▶ WORK TASK: All pictures must be left out as you transcribe the lines from the first line of the data to the line containing "2. **HTTP Request** - Crea", both included.
[DATA RECORDS Boundary: Start]
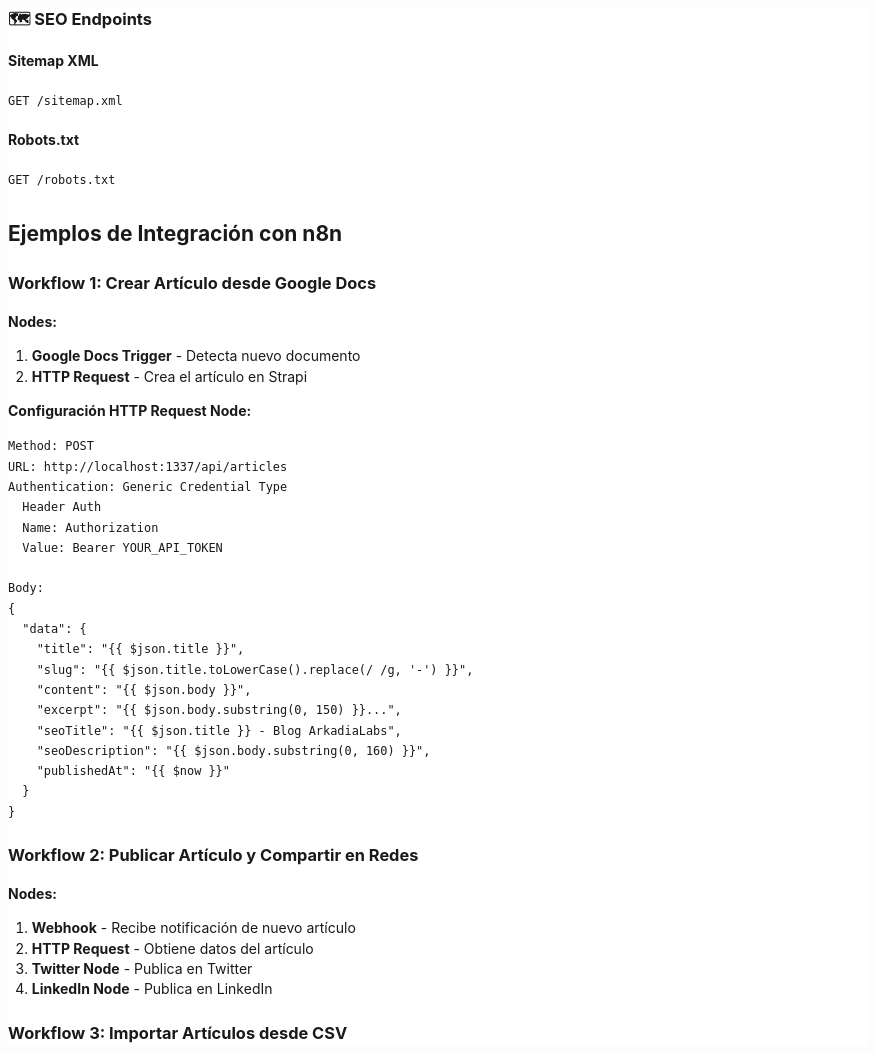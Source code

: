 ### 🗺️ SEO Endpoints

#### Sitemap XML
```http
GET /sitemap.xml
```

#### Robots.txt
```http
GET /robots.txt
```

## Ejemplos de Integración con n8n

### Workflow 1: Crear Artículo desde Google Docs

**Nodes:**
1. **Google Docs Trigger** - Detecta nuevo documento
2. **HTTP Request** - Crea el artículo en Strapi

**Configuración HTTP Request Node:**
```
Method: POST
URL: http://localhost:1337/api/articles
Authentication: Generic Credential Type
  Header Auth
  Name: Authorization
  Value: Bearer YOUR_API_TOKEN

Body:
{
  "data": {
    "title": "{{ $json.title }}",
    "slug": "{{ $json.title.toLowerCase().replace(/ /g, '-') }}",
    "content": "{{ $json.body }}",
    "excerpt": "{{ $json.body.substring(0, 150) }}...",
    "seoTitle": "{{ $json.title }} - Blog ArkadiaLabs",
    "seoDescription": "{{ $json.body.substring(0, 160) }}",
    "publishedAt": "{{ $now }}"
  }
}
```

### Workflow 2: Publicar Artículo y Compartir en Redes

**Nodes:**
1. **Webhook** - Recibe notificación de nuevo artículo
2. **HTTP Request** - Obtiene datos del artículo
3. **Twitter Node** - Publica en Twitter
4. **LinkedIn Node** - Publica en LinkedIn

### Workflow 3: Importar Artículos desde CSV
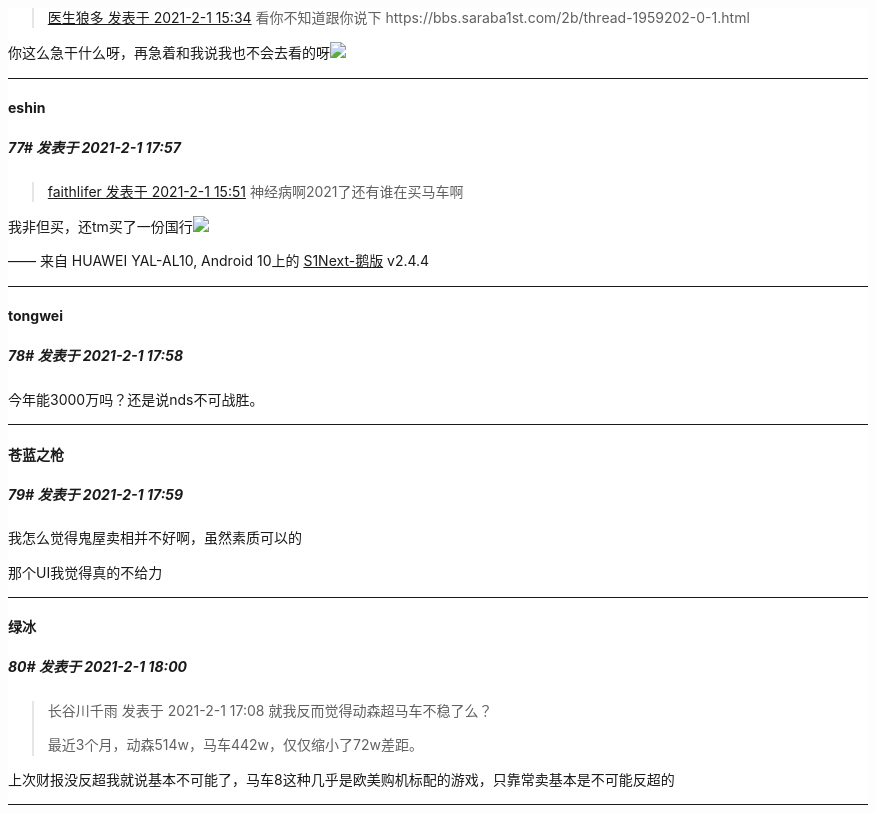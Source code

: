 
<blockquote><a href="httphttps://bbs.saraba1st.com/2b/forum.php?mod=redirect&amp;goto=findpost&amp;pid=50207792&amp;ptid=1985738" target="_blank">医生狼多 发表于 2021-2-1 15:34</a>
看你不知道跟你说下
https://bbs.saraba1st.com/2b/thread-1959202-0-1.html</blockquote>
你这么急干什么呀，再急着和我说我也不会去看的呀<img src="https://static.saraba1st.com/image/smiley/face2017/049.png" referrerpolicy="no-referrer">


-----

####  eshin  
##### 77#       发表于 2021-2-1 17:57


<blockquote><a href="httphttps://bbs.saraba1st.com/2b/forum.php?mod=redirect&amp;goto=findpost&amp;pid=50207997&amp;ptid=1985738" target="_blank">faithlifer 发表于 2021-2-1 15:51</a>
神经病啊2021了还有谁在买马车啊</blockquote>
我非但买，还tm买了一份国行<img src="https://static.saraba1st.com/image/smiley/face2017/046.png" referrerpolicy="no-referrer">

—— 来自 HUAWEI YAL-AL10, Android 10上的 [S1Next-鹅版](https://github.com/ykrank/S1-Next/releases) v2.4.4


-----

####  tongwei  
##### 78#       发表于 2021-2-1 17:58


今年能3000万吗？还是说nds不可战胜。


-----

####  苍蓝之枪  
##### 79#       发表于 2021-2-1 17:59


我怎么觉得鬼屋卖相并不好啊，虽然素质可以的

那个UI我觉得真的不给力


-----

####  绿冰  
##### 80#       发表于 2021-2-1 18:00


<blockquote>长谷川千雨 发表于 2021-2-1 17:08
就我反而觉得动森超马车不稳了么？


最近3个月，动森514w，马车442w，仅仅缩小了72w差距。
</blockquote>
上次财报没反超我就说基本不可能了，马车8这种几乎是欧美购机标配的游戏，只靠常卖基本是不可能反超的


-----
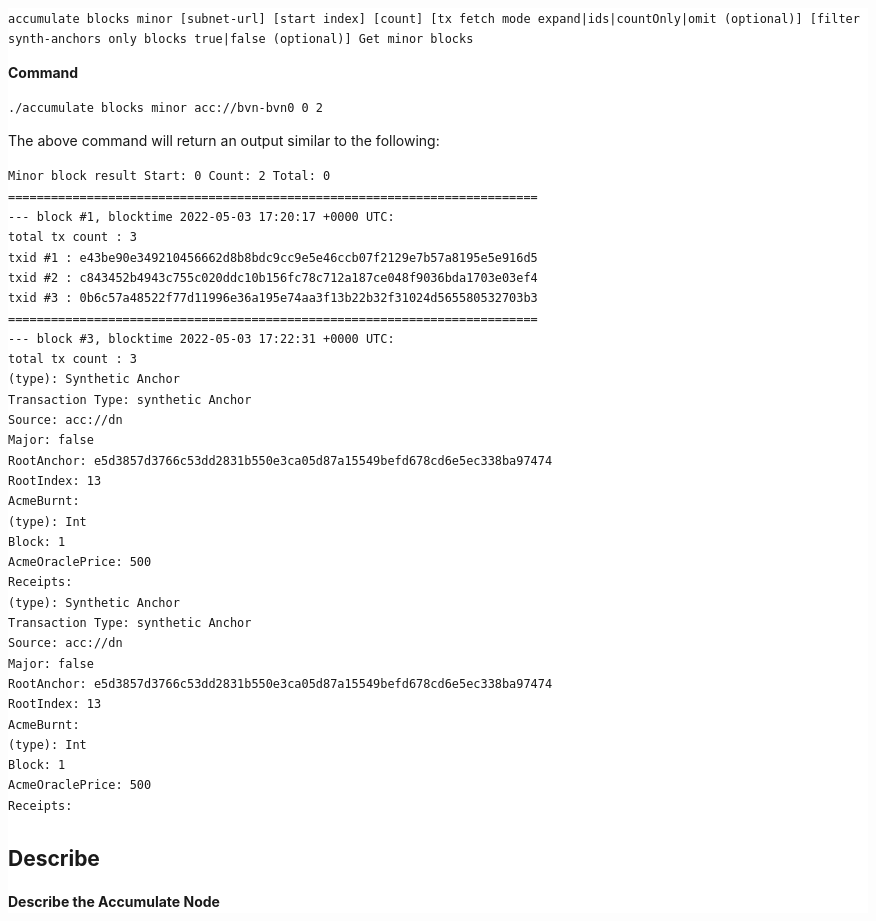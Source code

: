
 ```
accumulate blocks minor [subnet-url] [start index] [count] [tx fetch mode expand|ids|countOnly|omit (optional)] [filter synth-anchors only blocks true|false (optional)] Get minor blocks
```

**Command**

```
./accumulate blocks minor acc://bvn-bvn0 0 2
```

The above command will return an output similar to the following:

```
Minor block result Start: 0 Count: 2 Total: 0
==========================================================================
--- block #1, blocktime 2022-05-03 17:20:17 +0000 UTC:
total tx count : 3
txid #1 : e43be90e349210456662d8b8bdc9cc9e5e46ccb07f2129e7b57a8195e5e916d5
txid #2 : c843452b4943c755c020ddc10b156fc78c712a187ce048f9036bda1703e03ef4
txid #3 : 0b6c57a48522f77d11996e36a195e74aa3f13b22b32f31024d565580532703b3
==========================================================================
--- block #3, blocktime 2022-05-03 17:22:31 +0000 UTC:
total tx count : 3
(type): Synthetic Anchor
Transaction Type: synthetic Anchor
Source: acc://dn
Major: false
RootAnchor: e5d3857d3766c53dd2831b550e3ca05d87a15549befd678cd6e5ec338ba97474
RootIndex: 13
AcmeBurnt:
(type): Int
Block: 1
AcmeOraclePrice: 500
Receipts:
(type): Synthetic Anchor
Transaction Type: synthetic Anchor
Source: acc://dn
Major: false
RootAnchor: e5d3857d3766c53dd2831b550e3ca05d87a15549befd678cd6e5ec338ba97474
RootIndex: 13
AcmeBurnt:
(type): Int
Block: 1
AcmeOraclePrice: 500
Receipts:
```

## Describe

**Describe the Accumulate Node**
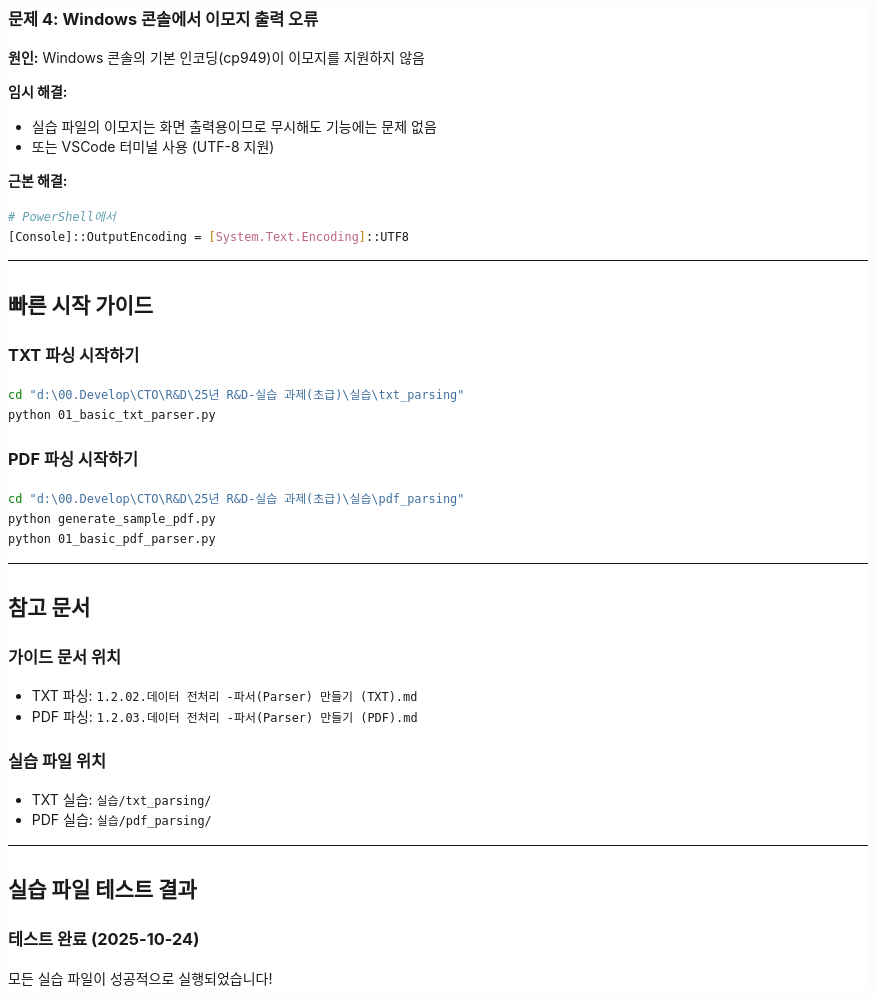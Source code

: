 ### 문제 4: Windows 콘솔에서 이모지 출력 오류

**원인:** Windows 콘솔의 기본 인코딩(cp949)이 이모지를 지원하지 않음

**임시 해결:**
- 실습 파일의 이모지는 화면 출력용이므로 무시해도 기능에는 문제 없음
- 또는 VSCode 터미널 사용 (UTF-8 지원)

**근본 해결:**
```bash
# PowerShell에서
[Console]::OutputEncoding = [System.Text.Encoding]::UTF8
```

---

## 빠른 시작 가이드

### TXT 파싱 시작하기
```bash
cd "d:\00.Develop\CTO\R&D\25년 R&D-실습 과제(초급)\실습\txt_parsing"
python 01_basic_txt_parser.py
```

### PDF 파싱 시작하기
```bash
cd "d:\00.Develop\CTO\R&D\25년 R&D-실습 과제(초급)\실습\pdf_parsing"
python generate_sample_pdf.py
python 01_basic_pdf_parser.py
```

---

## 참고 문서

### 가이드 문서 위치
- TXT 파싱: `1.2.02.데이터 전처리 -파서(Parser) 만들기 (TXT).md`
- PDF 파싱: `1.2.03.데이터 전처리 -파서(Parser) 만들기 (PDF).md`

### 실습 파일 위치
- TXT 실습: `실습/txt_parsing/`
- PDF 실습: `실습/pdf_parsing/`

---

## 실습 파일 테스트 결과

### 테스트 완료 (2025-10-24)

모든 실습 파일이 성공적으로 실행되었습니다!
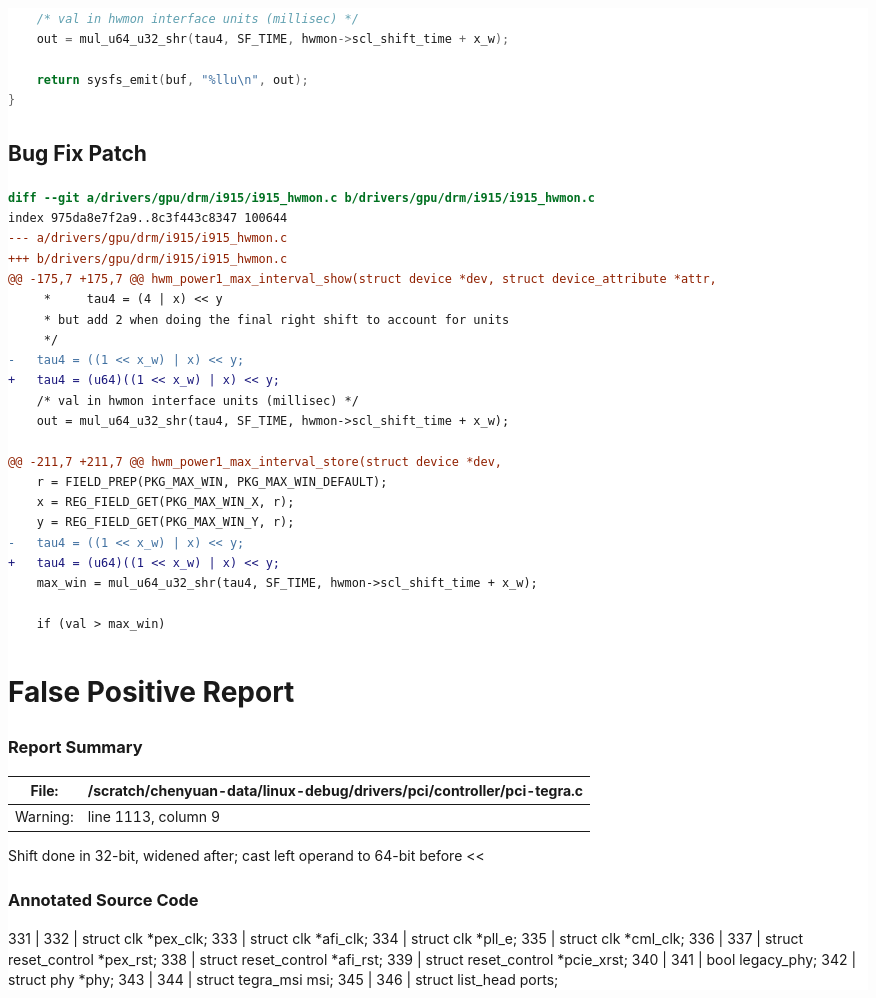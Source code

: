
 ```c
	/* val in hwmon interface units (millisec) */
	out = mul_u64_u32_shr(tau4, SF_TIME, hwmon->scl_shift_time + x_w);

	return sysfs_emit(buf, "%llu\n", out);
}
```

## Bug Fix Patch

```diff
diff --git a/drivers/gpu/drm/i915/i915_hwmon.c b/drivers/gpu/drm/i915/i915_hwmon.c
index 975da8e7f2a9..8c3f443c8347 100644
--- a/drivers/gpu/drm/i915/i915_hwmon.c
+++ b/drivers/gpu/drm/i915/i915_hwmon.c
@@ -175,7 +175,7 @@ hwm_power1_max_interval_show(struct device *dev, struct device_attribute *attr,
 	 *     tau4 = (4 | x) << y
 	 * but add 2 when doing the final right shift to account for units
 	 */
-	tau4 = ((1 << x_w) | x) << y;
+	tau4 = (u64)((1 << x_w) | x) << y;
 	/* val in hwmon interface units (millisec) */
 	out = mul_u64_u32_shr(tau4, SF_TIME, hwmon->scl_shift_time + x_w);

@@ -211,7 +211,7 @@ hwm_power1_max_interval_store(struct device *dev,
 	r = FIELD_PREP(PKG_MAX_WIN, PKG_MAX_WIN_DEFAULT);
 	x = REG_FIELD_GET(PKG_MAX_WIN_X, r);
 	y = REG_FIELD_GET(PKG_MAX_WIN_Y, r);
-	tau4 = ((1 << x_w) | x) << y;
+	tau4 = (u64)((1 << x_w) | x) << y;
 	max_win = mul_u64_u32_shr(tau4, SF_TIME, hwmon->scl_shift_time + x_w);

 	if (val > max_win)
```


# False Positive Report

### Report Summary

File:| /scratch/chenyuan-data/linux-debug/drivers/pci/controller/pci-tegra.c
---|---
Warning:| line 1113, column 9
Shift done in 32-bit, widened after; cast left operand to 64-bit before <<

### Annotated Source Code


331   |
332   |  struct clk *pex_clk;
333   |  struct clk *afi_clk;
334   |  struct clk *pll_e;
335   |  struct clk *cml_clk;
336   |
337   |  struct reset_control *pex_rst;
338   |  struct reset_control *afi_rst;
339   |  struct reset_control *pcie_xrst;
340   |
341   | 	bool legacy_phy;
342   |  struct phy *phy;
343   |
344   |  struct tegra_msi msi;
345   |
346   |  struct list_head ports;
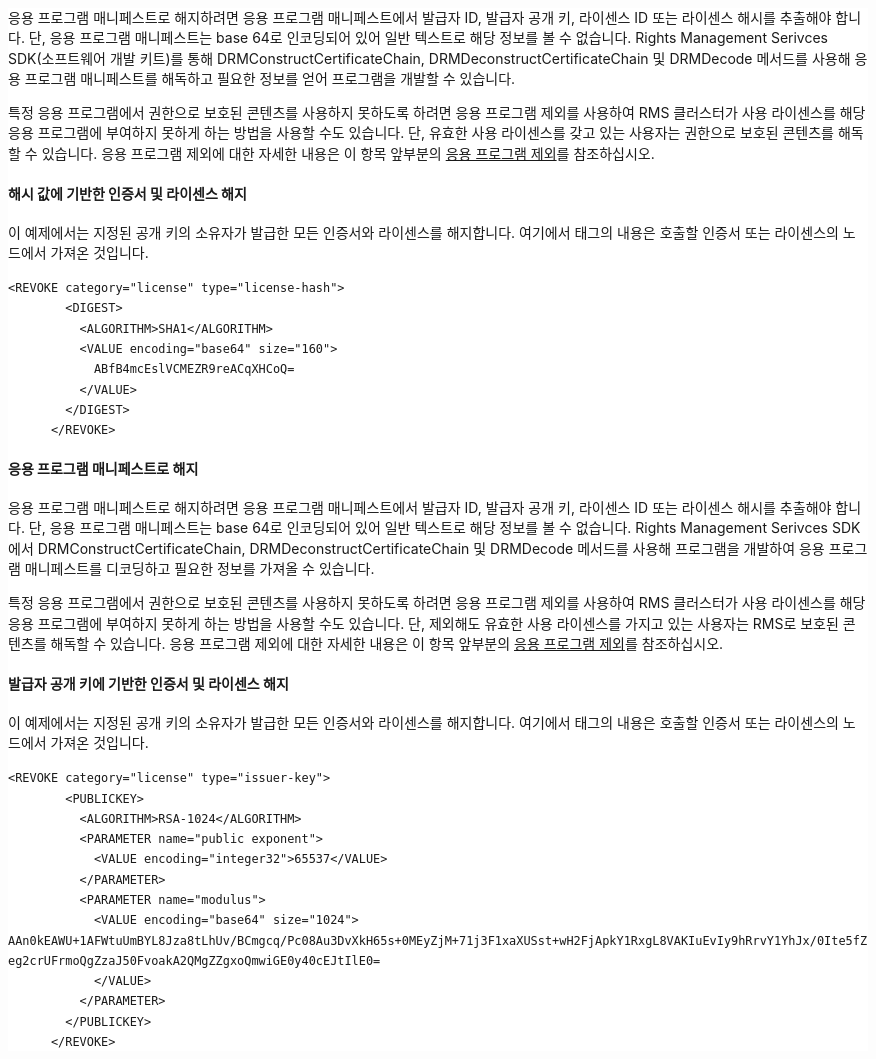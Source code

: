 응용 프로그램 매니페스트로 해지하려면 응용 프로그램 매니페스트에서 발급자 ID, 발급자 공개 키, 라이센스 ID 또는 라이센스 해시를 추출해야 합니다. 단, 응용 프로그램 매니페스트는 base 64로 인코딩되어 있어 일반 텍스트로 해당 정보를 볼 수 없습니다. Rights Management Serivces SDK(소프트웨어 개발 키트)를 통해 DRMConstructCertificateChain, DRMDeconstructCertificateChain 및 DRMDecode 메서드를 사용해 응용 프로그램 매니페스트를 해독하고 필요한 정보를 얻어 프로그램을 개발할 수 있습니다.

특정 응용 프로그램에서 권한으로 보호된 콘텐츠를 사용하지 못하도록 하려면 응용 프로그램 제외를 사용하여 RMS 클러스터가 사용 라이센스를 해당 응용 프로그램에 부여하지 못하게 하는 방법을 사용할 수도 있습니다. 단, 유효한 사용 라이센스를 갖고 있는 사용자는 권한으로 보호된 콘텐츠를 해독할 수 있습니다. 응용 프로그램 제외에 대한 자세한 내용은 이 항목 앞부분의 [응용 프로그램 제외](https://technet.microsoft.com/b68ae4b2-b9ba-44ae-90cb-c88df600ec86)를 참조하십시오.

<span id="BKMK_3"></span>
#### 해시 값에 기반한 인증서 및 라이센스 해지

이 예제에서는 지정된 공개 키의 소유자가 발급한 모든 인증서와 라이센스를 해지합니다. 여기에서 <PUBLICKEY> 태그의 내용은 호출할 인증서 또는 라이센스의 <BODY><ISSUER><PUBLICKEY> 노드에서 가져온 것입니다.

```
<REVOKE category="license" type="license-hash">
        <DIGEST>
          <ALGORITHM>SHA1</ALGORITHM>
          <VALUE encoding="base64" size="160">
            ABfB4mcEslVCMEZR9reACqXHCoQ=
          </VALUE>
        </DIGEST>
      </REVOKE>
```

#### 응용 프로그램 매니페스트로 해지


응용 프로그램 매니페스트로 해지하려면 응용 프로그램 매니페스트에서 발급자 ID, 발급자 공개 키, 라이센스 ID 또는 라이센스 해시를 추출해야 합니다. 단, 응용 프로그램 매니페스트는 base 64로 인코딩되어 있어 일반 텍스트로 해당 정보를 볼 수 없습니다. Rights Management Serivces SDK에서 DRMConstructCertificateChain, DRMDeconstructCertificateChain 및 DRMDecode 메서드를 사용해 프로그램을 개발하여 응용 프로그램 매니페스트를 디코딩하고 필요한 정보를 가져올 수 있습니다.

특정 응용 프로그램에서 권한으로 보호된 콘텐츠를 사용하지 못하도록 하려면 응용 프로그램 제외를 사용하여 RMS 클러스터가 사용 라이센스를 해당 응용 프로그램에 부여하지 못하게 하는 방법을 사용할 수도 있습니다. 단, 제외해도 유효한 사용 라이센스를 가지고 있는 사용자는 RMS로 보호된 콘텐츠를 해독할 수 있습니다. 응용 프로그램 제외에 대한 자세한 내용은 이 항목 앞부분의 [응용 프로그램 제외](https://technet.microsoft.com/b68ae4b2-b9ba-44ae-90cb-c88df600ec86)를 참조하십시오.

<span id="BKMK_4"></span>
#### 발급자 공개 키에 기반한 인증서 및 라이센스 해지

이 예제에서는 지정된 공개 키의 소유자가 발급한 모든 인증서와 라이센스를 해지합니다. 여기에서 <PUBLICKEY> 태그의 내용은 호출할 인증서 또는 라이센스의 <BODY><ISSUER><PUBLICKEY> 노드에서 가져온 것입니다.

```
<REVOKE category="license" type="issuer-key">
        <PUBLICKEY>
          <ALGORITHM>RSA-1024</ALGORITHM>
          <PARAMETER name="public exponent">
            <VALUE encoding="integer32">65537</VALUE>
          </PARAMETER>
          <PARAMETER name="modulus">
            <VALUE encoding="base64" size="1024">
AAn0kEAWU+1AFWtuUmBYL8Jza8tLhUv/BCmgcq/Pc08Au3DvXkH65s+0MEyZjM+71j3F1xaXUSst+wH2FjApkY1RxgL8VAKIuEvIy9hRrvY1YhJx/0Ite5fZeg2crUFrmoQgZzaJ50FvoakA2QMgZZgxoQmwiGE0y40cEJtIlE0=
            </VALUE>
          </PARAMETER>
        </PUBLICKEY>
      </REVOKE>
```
[DATA RECORDS Boundary: End]
▶ WRITTEN RESPONSE:
Source code

: ### 🗺️ SEO Endpoints

#### Sitemap XML
```http
GET /sitemap.xml
```

#### Robots.txt
```http
GET /robots.txt
```

## Ejemplos de Integración con n8n

### Workflow 1: Crear Artículo desde Google Docs

**Nodes:**
1. **Google Docs Trigger** - Detecta nuevo documento
2. **HTTP Request** - Crea el artículo en Strapi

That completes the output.